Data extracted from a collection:
=== Section Start ===

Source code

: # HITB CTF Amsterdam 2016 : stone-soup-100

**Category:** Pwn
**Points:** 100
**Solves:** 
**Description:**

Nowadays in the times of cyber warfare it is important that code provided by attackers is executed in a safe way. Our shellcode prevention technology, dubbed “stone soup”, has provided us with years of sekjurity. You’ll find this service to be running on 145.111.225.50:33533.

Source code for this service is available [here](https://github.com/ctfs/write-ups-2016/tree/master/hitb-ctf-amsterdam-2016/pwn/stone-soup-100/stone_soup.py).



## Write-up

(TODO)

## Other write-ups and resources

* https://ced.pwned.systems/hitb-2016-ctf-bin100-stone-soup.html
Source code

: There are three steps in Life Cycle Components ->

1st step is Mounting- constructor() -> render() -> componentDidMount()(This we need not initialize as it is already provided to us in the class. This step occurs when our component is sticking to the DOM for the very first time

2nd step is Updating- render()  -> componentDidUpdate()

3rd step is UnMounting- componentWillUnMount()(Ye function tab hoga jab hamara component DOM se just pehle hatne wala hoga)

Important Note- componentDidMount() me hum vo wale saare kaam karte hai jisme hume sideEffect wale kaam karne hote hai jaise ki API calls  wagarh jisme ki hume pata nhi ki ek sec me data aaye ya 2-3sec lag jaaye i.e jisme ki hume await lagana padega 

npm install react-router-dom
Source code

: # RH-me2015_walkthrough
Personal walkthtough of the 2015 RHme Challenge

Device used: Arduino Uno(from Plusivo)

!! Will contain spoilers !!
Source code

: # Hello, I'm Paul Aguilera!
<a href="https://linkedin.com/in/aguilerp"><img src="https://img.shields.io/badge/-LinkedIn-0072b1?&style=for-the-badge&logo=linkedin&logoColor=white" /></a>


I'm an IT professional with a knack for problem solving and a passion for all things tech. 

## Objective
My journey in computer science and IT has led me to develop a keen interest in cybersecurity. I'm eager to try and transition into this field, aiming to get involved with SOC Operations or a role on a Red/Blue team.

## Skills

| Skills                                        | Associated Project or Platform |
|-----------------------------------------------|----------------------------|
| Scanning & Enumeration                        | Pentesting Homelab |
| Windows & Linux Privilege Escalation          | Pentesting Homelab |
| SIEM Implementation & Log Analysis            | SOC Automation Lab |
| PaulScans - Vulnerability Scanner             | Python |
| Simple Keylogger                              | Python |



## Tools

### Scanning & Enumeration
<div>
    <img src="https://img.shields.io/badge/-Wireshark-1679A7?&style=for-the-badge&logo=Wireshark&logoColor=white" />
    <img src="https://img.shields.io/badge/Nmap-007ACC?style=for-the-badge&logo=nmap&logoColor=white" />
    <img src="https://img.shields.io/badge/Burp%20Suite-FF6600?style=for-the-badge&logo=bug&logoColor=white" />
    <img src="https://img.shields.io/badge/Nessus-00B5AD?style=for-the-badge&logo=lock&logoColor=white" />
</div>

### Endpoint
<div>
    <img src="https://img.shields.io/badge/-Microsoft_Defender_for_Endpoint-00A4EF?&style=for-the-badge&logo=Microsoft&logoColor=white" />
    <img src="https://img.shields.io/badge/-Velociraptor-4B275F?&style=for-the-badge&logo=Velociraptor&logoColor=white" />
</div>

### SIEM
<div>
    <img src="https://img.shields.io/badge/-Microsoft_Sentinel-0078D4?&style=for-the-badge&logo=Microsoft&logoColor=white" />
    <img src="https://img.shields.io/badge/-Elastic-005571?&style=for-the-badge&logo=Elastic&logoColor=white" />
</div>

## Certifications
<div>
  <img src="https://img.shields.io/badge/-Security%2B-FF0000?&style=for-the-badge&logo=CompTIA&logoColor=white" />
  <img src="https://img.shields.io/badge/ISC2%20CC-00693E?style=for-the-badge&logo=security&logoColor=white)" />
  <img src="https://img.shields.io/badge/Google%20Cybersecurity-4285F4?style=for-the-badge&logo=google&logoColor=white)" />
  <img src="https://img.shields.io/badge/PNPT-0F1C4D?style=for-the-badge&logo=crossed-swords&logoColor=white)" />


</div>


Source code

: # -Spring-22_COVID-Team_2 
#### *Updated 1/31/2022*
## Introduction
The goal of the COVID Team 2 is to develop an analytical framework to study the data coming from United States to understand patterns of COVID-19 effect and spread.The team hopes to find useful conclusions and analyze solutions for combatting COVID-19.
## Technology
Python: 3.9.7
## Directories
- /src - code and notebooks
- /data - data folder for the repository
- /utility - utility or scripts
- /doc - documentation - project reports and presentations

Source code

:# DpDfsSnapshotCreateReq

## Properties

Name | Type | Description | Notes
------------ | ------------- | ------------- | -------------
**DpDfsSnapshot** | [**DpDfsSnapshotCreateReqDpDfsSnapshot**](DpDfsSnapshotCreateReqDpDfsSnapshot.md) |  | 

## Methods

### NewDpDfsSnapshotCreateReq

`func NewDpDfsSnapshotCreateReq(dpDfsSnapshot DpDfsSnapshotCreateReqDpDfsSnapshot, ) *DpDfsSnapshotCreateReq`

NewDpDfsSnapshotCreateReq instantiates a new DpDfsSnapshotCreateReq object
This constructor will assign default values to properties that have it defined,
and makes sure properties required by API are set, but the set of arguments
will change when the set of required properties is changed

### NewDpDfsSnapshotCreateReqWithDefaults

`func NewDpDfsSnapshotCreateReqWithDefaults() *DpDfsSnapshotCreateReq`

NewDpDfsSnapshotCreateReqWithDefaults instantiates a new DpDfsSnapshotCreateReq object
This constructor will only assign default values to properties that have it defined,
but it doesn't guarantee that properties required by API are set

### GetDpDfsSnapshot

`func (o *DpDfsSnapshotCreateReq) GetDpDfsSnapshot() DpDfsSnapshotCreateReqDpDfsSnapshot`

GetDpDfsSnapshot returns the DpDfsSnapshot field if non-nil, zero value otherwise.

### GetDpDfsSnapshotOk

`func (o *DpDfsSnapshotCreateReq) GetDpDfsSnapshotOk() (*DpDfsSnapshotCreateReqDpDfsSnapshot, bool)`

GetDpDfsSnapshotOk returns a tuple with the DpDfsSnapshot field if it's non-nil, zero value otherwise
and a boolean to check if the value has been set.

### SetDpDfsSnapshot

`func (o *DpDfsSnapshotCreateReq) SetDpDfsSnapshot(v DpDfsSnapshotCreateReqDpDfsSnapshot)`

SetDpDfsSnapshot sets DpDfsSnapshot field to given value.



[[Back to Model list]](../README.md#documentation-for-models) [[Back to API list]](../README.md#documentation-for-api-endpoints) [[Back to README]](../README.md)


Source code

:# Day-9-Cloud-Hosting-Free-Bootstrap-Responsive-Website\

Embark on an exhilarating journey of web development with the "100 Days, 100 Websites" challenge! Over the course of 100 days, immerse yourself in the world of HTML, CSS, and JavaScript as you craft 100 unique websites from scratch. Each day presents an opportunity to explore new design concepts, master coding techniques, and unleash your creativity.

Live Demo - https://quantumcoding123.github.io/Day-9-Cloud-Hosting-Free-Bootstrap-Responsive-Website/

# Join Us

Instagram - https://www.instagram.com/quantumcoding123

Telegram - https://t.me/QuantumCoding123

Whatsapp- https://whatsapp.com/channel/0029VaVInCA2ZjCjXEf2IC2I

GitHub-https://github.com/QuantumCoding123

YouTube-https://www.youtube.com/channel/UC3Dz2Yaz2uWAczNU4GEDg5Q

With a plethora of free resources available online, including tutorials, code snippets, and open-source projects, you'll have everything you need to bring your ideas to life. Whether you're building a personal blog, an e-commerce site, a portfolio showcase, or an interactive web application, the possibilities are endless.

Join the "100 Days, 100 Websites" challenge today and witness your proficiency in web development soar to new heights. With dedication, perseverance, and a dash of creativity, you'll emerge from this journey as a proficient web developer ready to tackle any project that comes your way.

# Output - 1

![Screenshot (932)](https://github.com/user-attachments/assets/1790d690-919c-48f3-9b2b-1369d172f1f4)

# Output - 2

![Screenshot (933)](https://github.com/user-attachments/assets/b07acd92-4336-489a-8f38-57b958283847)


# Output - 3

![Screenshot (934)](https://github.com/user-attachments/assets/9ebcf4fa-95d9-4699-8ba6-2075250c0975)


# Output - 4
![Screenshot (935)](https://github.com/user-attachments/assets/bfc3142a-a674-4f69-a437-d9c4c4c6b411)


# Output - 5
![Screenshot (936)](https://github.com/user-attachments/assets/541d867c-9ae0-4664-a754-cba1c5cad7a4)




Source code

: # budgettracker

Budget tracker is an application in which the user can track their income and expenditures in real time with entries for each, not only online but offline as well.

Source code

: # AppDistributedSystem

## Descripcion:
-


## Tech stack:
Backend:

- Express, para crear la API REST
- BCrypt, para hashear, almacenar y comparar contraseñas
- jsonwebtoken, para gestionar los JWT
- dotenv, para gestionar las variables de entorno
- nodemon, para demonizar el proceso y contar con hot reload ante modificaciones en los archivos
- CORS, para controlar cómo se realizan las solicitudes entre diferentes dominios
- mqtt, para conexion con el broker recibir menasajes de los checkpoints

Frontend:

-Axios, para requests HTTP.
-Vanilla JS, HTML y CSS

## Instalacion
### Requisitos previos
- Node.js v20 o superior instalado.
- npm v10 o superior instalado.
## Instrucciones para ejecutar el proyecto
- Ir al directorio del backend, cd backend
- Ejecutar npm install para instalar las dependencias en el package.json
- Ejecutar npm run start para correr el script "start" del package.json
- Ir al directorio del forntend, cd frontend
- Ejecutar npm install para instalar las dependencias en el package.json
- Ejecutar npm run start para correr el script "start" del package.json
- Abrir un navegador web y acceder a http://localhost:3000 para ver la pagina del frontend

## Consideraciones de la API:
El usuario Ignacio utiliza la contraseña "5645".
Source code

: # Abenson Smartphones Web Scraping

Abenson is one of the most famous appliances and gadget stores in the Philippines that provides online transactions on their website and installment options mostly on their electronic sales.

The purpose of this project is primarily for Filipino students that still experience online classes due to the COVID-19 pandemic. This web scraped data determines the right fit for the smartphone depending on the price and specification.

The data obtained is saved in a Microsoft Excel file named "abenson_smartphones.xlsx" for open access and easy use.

=== Section End ===

| What the task asks |
Where a line of the entries contains "gestionar", report that line.

| Finished task |
- jsonwebtoken, para gestionar los JWT
- dotenv, para gestionar las variables de entorno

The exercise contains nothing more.